[Source texts of formatted documents]
◇ ◇ ◇ ◇ ◇

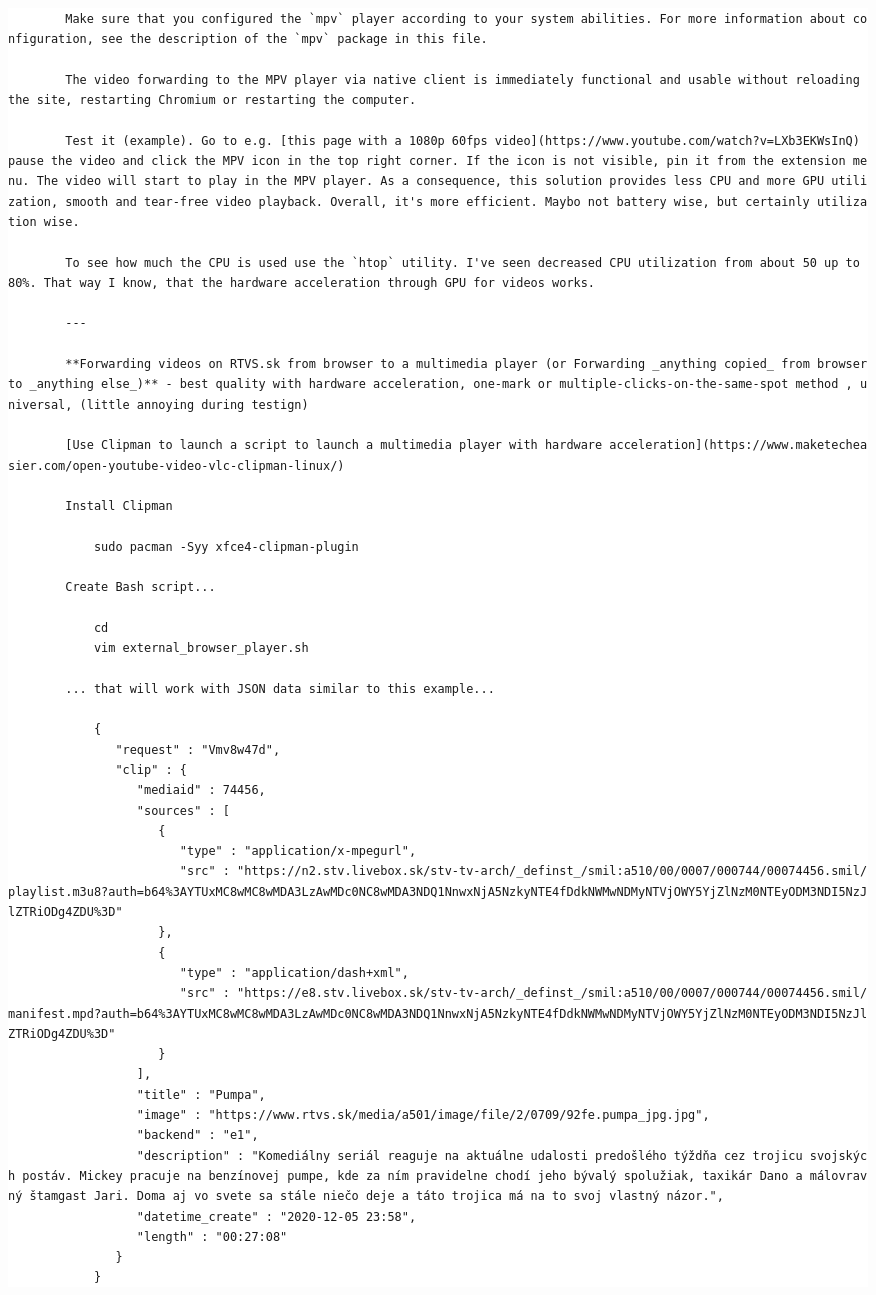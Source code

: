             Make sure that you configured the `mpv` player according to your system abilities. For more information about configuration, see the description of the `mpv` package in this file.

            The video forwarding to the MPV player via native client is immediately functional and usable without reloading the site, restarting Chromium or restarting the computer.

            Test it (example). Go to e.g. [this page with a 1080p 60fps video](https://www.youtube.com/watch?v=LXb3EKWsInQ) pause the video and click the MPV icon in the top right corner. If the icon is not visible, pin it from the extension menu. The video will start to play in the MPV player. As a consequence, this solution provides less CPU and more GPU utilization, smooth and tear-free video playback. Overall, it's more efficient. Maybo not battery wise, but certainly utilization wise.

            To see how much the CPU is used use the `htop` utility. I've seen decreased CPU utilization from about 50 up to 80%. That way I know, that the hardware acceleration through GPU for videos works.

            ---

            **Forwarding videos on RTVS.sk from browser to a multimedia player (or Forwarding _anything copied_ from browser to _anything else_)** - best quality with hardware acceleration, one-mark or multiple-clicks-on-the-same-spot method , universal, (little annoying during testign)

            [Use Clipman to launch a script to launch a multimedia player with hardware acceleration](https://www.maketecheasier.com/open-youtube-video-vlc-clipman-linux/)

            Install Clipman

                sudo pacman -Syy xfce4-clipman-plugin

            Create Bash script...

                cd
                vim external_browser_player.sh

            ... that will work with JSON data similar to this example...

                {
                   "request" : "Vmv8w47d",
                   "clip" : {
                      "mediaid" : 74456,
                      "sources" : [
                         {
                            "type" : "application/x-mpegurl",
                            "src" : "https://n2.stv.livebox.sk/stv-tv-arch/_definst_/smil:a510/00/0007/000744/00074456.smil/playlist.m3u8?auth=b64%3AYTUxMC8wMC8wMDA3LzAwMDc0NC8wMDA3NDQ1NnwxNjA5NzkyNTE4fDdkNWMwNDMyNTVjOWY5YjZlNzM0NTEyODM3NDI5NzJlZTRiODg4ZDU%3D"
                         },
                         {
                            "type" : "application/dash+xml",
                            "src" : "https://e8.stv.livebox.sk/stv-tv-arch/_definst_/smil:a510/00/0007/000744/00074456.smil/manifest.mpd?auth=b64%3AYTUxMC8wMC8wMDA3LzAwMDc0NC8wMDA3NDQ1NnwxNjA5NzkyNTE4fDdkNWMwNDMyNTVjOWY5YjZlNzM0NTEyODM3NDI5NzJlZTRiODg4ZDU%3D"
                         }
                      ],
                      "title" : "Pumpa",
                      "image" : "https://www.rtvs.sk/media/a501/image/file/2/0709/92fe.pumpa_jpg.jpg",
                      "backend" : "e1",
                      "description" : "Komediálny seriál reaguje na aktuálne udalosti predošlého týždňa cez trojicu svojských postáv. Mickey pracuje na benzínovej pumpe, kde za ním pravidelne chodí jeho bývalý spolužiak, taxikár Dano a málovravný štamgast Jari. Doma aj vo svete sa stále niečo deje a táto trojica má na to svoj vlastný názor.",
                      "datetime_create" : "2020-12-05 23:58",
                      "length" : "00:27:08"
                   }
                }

◇ ◇ ◇ ◇ ◇

● Problem statement: Once the pictures are set aside, copy the remaining text of every entry exactly.

● Answer box:
Source code

:             Make sure that you configured the `mpv` player according to your system abilities. For more information about configuration, see the description of the `mpv` package in this file.

            The video forwarding to the MPV player via native client is immediately functional and usable without reloading the site, restarting Chromium or restarting the computer.

            Test it (example). Go to e.g. [this page with a 1080p 60fps video](https://www.youtube.com/watch?v=LXb3EKWsInQ) pause the video and click the MPV icon in the top right corner. If the icon is not visible, pin it from the extension menu. The video will start to play in the MPV player. As a consequence, this solution provides less CPU and more GPU utilization, smooth and tear-free video playback. Overall, it's more efficient. Maybo not battery wise, but certainly utilization wise.

            To see how much the CPU is used use the `htop` utility. I've seen decreased CPU utilization from about 50 up to 80%. That way I know, that the hardware acceleration through GPU for videos works.

            ---

            **Forwarding videos on RTVS.sk from browser to a multimedia player (or Forwarding _anything copied_ from browser to _anything else_)** - best quality with hardware acceleration, one-mark or multiple-clicks-on-the-same-spot method , universal, (little annoying during testign)

            [Use Clipman to launch a script to launch a multimedia player with hardware acceleration](https://www.maketecheasier.com/open-youtube-video-vlc-clipman-linux/)

            Install Clipman

                sudo pacman -Syy xfce4-clipman-plugin

            Create Bash script...

                cd
                vim external_browser_player.sh

            ... that will work with JSON data similar to this example...

                {
                   "request" : "Vmv8w47d",
                   "clip" : {
                      "mediaid" : 74456,
                      "sources" : [
                         {
                            "type" : "application/x-mpegurl",
                            "src" : "https://n2.stv.livebox.sk/stv-tv-arch/_definst_/smil:a510/00/0007/000744/00074456.smil/playlist.m3u8?auth=b64%3AYTUxMC8wMC8wMDA3LzAwMDc0NC8wMDA3NDQ1NnwxNjA5NzkyNTE4fDdkNWMwNDMyNTVjOWY5YjZlNzM0NTEyODM3NDI5NzJlZTRiODg4ZDU%3D"
                         },
                         {
                            "type" : "application/dash+xml",
                            "src" : "https://e8.stv.livebox.sk/stv-tv-arch/_definst_/smil:a510/00/0007/000744/00074456.smil/manifest.mpd?auth=b64%3AYTUxMC8wMC8wMDA3LzAwMDc0NC8wMDA3NDQ1NnwxNjA5NzkyNTE4fDdkNWMwNDMyNTVjOWY5YjZlNzM0NTEyODM3NDI5NzJlZTRiODg4ZDU%3D"
                         }
                      ],
                      "title" : "Pumpa",
                      "image" : "https://www.rtvs.sk/media/a501/image/file/2/0709/92fe.pumpa_jpg.jpg",
                      "backend" : "e1",
                      "description" : "Komediálny seriál reaguje na aktuálne udalosti predošlého týždňa cez trojicu svojských postáv. Mickey pracuje na benzínovej pumpe, kde za ním pravidelne chodí jeho bývalý spolužiak, taxikár Dano a málovravný štamgast Jari. Doma aj vo svete sa stále niečo deje a táto trojica má na to svoj vlastný názor.",
                      "datetime_create" : "2020-12-05 23:58",
                      "length" : "00:27:08"
                   }
                }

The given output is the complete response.